Я и мой приятель Сторожев, с которым мы сошлись на почве увлечения театром, а потом через много лет резко разошлись, когда он стал вилять хвостом перед большевиками, задумали сделать Барнаю на его бенефисе подношение особого рода. Мы перевели на немецкий язык статью Белинского об игре Мочалова в "Гамлете", написали к этой статье предисловие с разъяснением, кто такие были Белинский и Мочалов, и решили поднести Барнаю этот литературный презент, разумеется, в изящной папке, украшенной портретом Мочалова.
Вот тогда-то я и подошел в театре к Юрьеву поделиться с ним нашим замыслом и узнать его мнение насчет нашего плана. Старик пришел в восторг и, к моей великой радости, пригласил меня к себе потолковать о театре.

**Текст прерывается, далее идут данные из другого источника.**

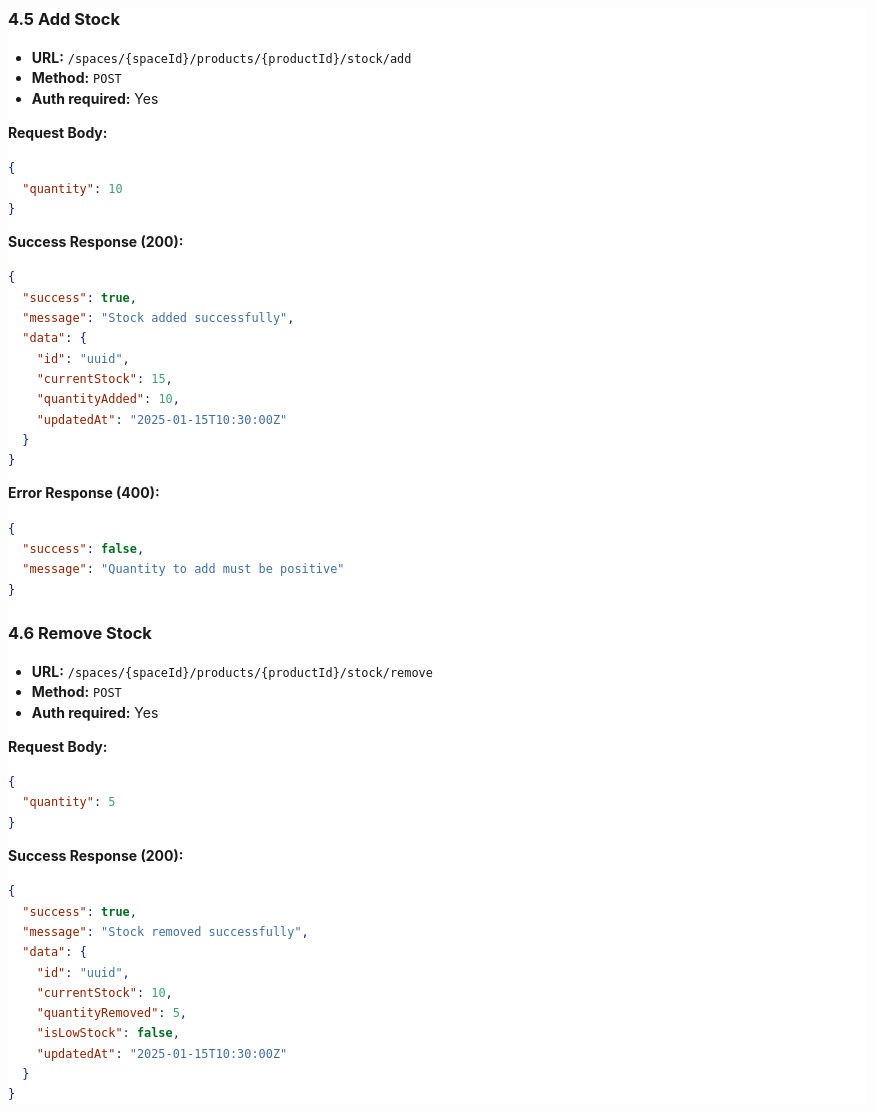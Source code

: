 ### 4.5 Add Stock
- **URL:** `/spaces/{spaceId}/products/{productId}/stock/add`
- **Method:** `POST`
- **Auth required:** Yes

**Request Body:**
```json
{
  "quantity": 10
}
```

**Success Response (200):**
```json
{
  "success": true,
  "message": "Stock added successfully",
  "data": {
    "id": "uuid",
    "currentStock": 15,
    "quantityAdded": 10,
    "updatedAt": "2025-01-15T10:30:00Z"
  }
}
```

**Error Response (400):**
```json
{
  "success": false,
  "message": "Quantity to add must be positive"
}
```

### 4.6 Remove Stock
- **URL:** `/spaces/{spaceId}/products/{productId}/stock/remove`
- **Method:** `POST`
- **Auth required:** Yes

**Request Body:**
```json
{
  "quantity": 5
}
```

**Success Response (200):**
```json
{
  "success": true,
  "message": "Stock removed successfully",
  "data": {
    "id": "uuid",
    "currentStock": 10,
    "quantityRemoved": 5,
    "isLowStock": false,
    "updatedAt": "2025-01-15T10:30:00Z"
  }
}
```
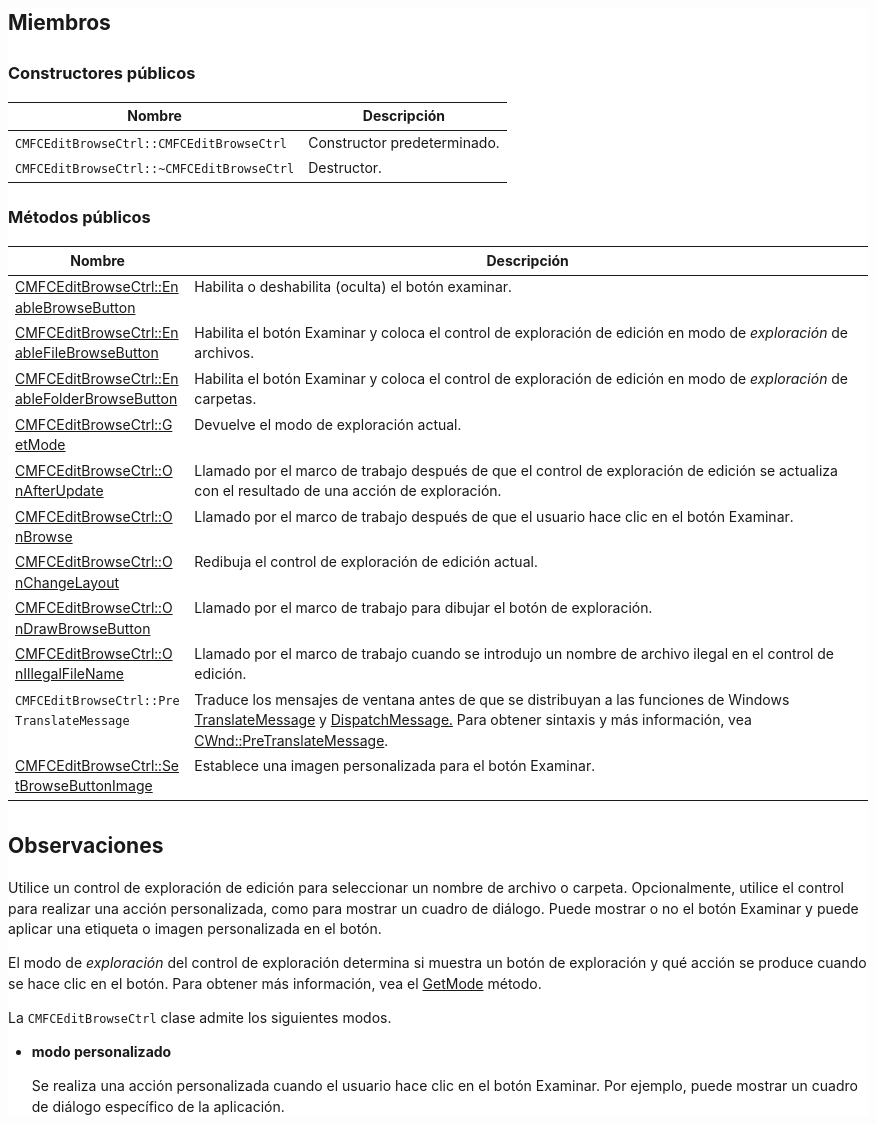 ## <a name="members"></a>Miembros

### <a name="public-constructors"></a>Constructores públicos

|Nombre|Descripción|
|----------|-----------------|
|`CMFCEditBrowseCtrl::CMFCEditBrowseCtrl`|Constructor predeterminado.|
|`CMFCEditBrowseCtrl::~CMFCEditBrowseCtrl`|Destructor.|

### <a name="public-methods"></a>Métodos públicos

|Nombre|Descripción|
|----------|-----------------|
|[CMFCEditBrowseCtrl::EnableBrowseButton](#enablebrowsebutton)|Habilita o deshabilita (oculta) el botón examinar.|
|[CMFCEditBrowseCtrl::EnableFileBrowseButton](#enablefilebrowsebutton)|Habilita el botón Examinar y coloca el control de exploración de edición en modo de *exploración* de archivos.|
|[CMFCEditBrowseCtrl::EnableFolderBrowseButton](#enablefolderbrowsebutton)|Habilita el botón Examinar y coloca el control de exploración de edición en modo de *exploración* de carpetas.|
|[CMFCEditBrowseCtrl::GetMode](#getmode)|Devuelve el modo de exploración actual.|
|[CMFCEditBrowseCtrl::OnAfterUpdate](#onafterupdate)|Llamado por el marco de trabajo después de que el control de exploración de edición se actualiza con el resultado de una acción de exploración.|
|[CMFCEditBrowseCtrl::OnBrowse](#onbrowse)|Llamado por el marco de trabajo después de que el usuario hace clic en el botón Examinar.|
|[CMFCEditBrowseCtrl::OnChangeLayout](#onchangelayout)|Redibuja el control de exploración de edición actual.|
|[CMFCEditBrowseCtrl::OnDrawBrowseButton](#ondrawbrowsebutton)|Llamado por el marco de trabajo para dibujar el botón de exploración.|
|[CMFCEditBrowseCtrl::OnIllegalFileName](#onillegalfilename)|Llamado por el marco de trabajo cuando se introdujo un nombre de archivo ilegal en el control de edición.|
|`CMFCEditBrowseCtrl::PreTranslateMessage`|Traduce los mensajes de ventana antes de que se distribuyan a las funciones de Windows [TranslateMessage](/windows/win32/api/winuser/nf-winuser-translatemessage) y [DispatchMessage.](/windows/win32/api/winuser/nf-winuser-dispatchmessage) Para obtener sintaxis y más información, vea [CWnd::PreTranslateMessage](../../mfc/reference/cwnd-class.md#pretranslatemessage).|
|[CMFCEditBrowseCtrl::SetBrowseButtonImage](#setbrowsebuttonimage)|Establece una imagen personalizada para el botón Examinar.|

## <a name="remarks"></a>Observaciones

Utilice un control de exploración de edición para seleccionar un nombre de archivo o carpeta. Opcionalmente, utilice el control para realizar una acción personalizada, como para mostrar un cuadro de diálogo. Puede mostrar o no el botón Examinar y puede aplicar una etiqueta o imagen personalizada en el botón.

El modo de *exploración* del control de exploración determina si muestra un botón de exploración y qué acción se produce cuando se hace clic en el botón. Para obtener más información, vea el [GetMode](#getmode) método.

La `CMFCEditBrowseCtrl` clase admite los siguientes modos.

- **modo personalizado**

   Se realiza una acción personalizada cuando el usuario hace clic en el botón Examinar. Por ejemplo, puede mostrar un cuadro de diálogo específico de la aplicación.
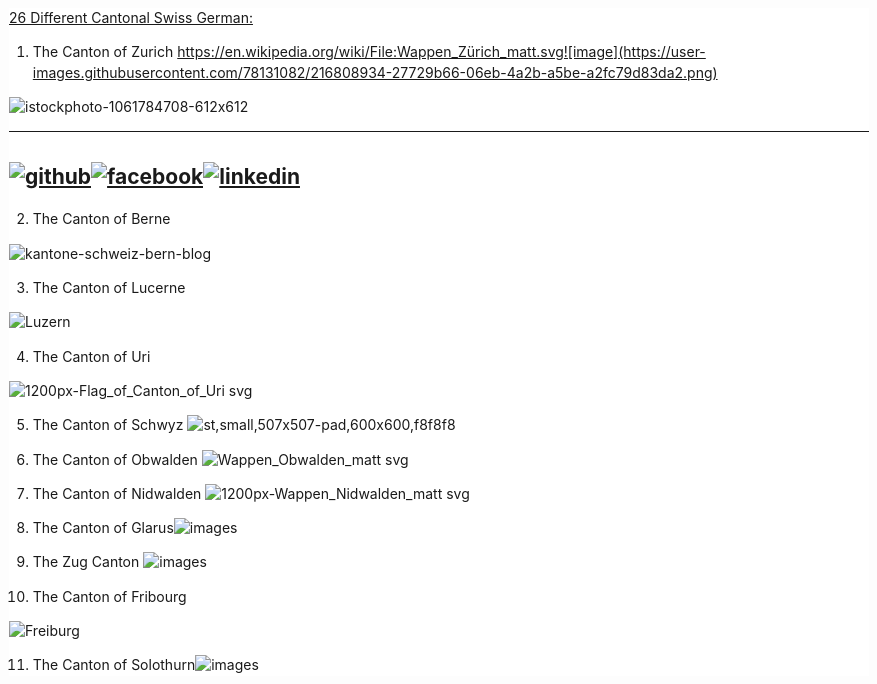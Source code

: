 [26 Different Cantonal Swiss German:](https://studyinginswitzerland.com/cantons-of-switzerland/)

1. The Canton of Zurich https://en.wikipedia.org/wiki/File:Wappen_Zürich_matt.svg![image](https://user-images.githubusercontent.com/78131082/216808934-27729b66-06eb-4a2b-a5be-a2fc79d83da2.png)
      

![istockphoto-1061784708-612x612](https://user-images.githubusercontent.com/78131082/216808346-8d7ef036-0482-4612-a2ac-9ae2d30442e5.jpg)

---
[![github](https://cloud.githubusercontent.com/assets/17016297/18839843/0e06a67a-83d2-11e6-993a-b35a182500e0.png)][1][![facebook](https://cloud.githubusercontent.com/assets/17016297/18839836/0a06deb4-83d2-11e6-8078-1d0974af0f63.png)][2][![linkedin](https://cloud.githubusercontent.com/assets/17016297/18839848/0fc7e74e-83d2-11e6-8c6a-277fc9d6e067.png)][3]
---



2. The Canton of Berne

![kantone-schweiz-bern-blog](https://user-images.githubusercontent.com/78131082/216809005-e21b667b-b4f1-42d5-a8e4-53d9fccbef35.jpg)



3. The Canton of Lucerne

![Luzern](https://user-images.githubusercontent.com/78131082/216809012-786ed59e-069d-4649-af90-1af9a0bf8c15.jpg)


4. The Canton of Uri

![1200px-Flag_of_Canton_of_Uri svg](https://user-images.githubusercontent.com/78131082/216809035-3fecfd74-19af-42a3-b27e-97c85d81379d.png)


5. The Canton of Schwyz
![st,small,507x507-pad,600x600,f8f8f8](https://user-images.githubusercontent.com/78131082/216809062-b65a119b-1431-459b-9b44-516d354f7625.jpg)



6. The Canton of Obwalden
![Wappen_Obwalden_matt svg](https://user-images.githubusercontent.com/78131082/216809074-2319744a-0539-4f45-99d7-2a9aa52ed3f2.png)

7. The Canton of Nidwalden
![1200px-Wappen_Nidwalden_matt svg](https://user-images.githubusercontent.com/78131082/216809081-75b793a1-8d75-44fb-b0c8-7313f7c6775a.png)

8. The Canton of Glarus![images](https://user-images.githubusercontent.com/78131082/216809087-e357198c-b633-4bfa-b50d-89137aaf15f1.jpeg)


9. The Zug Canton
![images](https://user-images.githubusercontent.com/78131082/216809096-a7d1a819-3c14-432d-adcd-45e2f95e7c8c.png)



10. The Canton of Fribourg

![Freiburg](https://user-images.githubusercontent.com/78131082/216809104-8b549fec-d526-46e7-9e7b-d9c31216af79.jpg)


11. The Canton of Solothurn![images](https://user-images.githubusercontent.com/78131082/216809109-2fab4807-595e-4ca7-b9f7-ebbaeb58a5af.png)


[1]: http://www.github.com/your_contact_info
[2]: https://www.linkedin.com/in/your_contact_info
[3]: https://www.facebook.com/your_contact_info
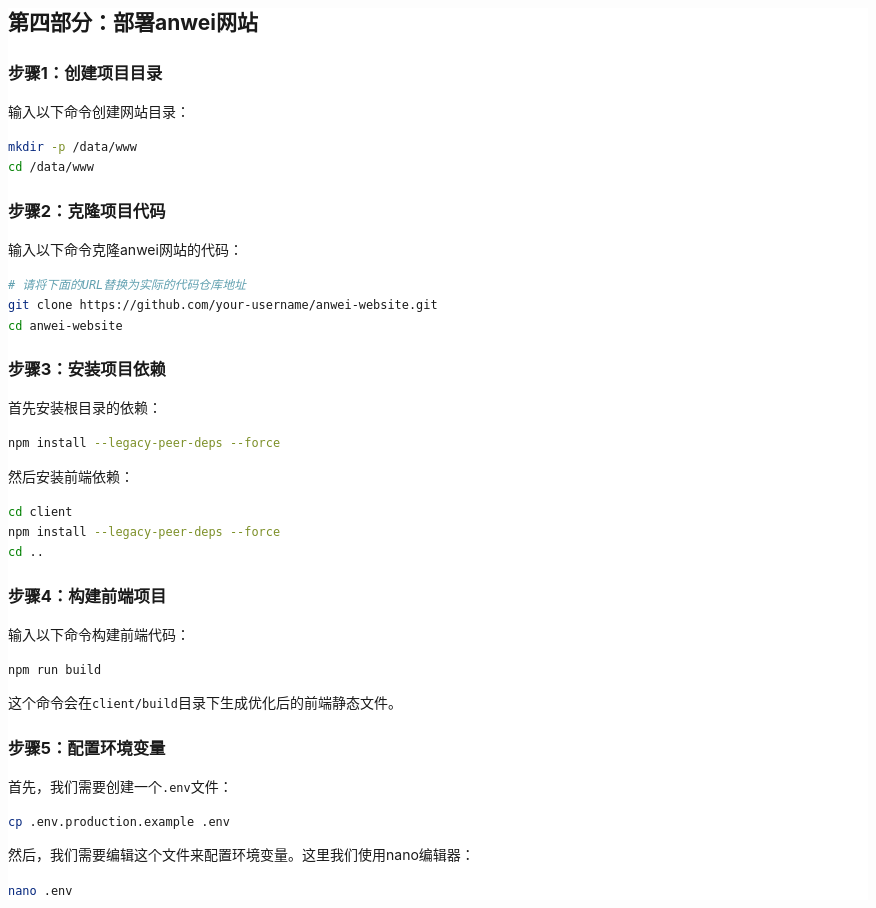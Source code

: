 ## 第四部分：部署anwei网站

### 步骤1：创建项目目录

输入以下命令创建网站目录：

```bash
mkdir -p /data/www
cd /data/www
```

### 步骤2：克隆项目代码

输入以下命令克隆anwei网站的代码：

```bash
# 请将下面的URL替换为实际的代码仓库地址
git clone https://github.com/your-username/anwei-website.git
cd anwei-website
```

### 步骤3：安装项目依赖

首先安装根目录的依赖：

```bash
npm install --legacy-peer-deps --force
```

然后安装前端依赖：

```bash
cd client
npm install --legacy-peer-deps --force
cd ..
```

### 步骤4：构建前端项目

输入以下命令构建前端代码：

```bash
npm run build
```

这个命令会在`client/build`目录下生成优化后的前端静态文件。

### 步骤5：配置环境变量

首先，我们需要创建一个`.env`文件：

```bash
cp .env.production.example .env
```

然后，我们需要编辑这个文件来配置环境变量。这里我们使用nano编辑器：

```bash
nano .env
```
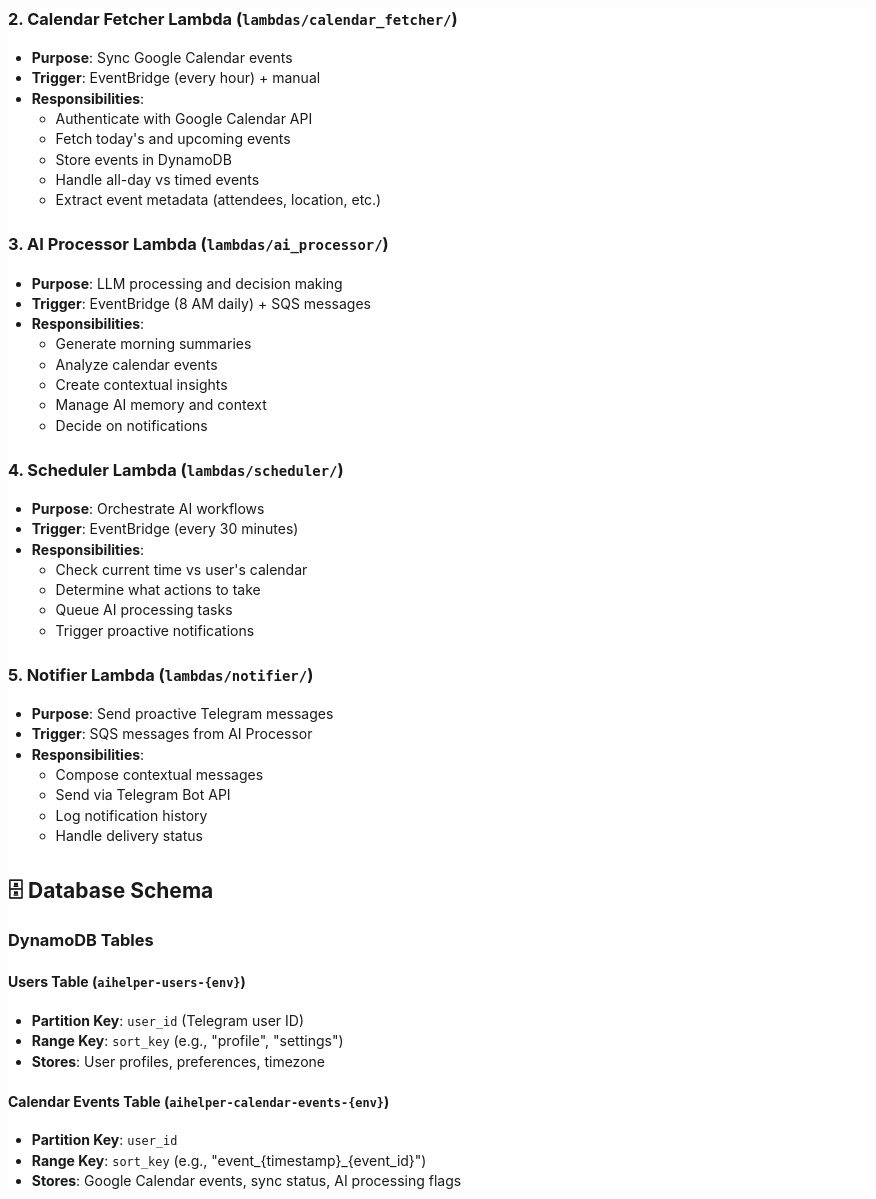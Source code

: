 ### **2. Calendar Fetcher Lambda** (`lambdas/calendar_fetcher/`)
- **Purpose**: Sync Google Calendar events
- **Trigger**: EventBridge (every hour) + manual
- **Responsibilities**:
  - Authenticate with Google Calendar API
  - Fetch today's and upcoming events
  - Store events in DynamoDB
  - Handle all-day vs timed events
  - Extract event metadata (attendees, location, etc.)

### **3. AI Processor Lambda** (`lambdas/ai_processor/`)
- **Purpose**: LLM processing and decision making
- **Trigger**: EventBridge (8 AM daily) + SQS messages
- **Responsibilities**:
  - Generate morning summaries
  - Analyze calendar events
  - Create contextual insights
  - Manage AI memory and context
  - Decide on notifications

### **4. Scheduler Lambda** (`lambdas/scheduler/`)
- **Purpose**: Orchestrate AI workflows
- **Trigger**: EventBridge (every 30 minutes)
- **Responsibilities**:
  - Check current time vs user's calendar
  - Determine what actions to take
  - Queue AI processing tasks
  - Trigger proactive notifications

### **5. Notifier Lambda** (`lambdas/notifier/`)
- **Purpose**: Send proactive Telegram messages
- **Trigger**: SQS messages from AI Processor
- **Responsibilities**:
  - Compose contextual messages
  - Send via Telegram Bot API
  - Log notification history
  - Handle delivery status

## 🗄️ **Database Schema**

### **DynamoDB Tables**

#### **Users Table** (`aihelper-users-{env}`)
- **Partition Key**: `user_id` (Telegram user ID)
- **Range Key**: `sort_key` (e.g., "profile", "settings")
- **Stores**: User profiles, preferences, timezone

#### **Calendar Events Table** (`aihelper-calendar-events-{env}`)
- **Partition Key**: `user_id`
- **Range Key**: `sort_key` (e.g., "event_{timestamp}_{event_id}")
- **Stores**: Google Calendar events, sync status, AI processing flags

Еле дождавшись назначенного дня, я стрелой налетел к Сухаревой башне, близ которой на Садовой жил Юрьев в маленьком, довольно ветхом домишке [Салтыков, очень любивший Юрьева, в одной из своих сатир писал: "Есть еще в Москве милые чудаки, которые каждое утро выходят из дому посмотреть — кто выше: Шекспир или Сухарева башня?"]. И вот — вообразите себе такую сценку: в маленьком кабинетике сидит за столиком юный студент, весь ушедший в слух и зрение. Стакан чая стоит перед ним на столике. А по кабинетику шагает высокий старик, длинные седые волосы его развеваются локонами, он усиленно жестикулирует и густым басом без умолку говорит о театре, о том, как Мочалов играл Гамлета и Лира, о том, какие дальнейшие перспективы раскрываются перед русским театром и т. д. Он говорит, и ходит, и время от времени приостанавливается у столика, и прихлебывает чай... из моего стакана. Так он и выпил весь стакан, любезно им мне предложенный. То было проявление баснословной рассеянности Юрьева, о которой куча анекдотов ходила по Москве. Приведу два образчика. В одном либерально-великосветском салоне Юрьев после горячей тирады о конституции подошел к хозяйке проститься. Рядом с хозяйкой на пышном пуфе торжественно возлежала породистая кошка. Юрьев, к ужасу хозяйки, схватил кошку, положил ее себе на голову, думая, что надевает шляпу, и в таком виде направился к выходу. Юрьев был очень дружен с Островским. Как-то раз утром он говорит слуге: "Отнеси Островскому эту записку". Слуге идти не хотелось. Он выждал, когда барин поедет из дому, и подавая Юрьеву пальто, как бы между делом говорит ему: "Сергей Андреевич, вот тут какая-то записка к Островскому, может быть, вы отвезете ее". Юрьев, думая совсем о другом, машинально берет у слуги записку и, забывая, куда он хотел ехать, велит кучеру везти себя к Островскому. Приехав к Островскому, он, конечно, уже забыл о записке, просидел у Островского весь вечер в приятельской беседе, но уже уезжая, вдруг вспомнил про записку и говорит: "Ах, я забыл, ведь меня просили передать тебе какую-то записку". Развернул Островский записку и прочел в ней: "Никак не могу сегодня у тебя быть. Твой Юрьев".
Москва горячо любила Юрьева. Он умер, как и жил, — энтузиастом театра, свято выполняя призыв Белинского: "Идите, идите в театры; идите и умрите там". Ехал Юрьев вечером на извозчике и вдруг почувствовал себя дурно. Извозчик спрашивает: "Куда везти вас, барин?" — "В театр", — крикнул Юрьев и впал в бессознательное состояние. Извозчик привез седока в театр. Юрьева под руки ввели в театральные сени, и он — тут же скончался.
Много лет спустя Федотова говорила мне, вспоминая былое: "Мы, актеры, бывало, не на то смотрим, много ли публики в театре, а ищем глазами, пришел ли Юрьев. Коли пришел — ну, значит, вечер будет интересный; в каждом антракте он прибежит за кулисы и по косточкам разберет игру каждого актера; ни одного промаха не оставит без замечания, а коли похвалит, то-то была радость!"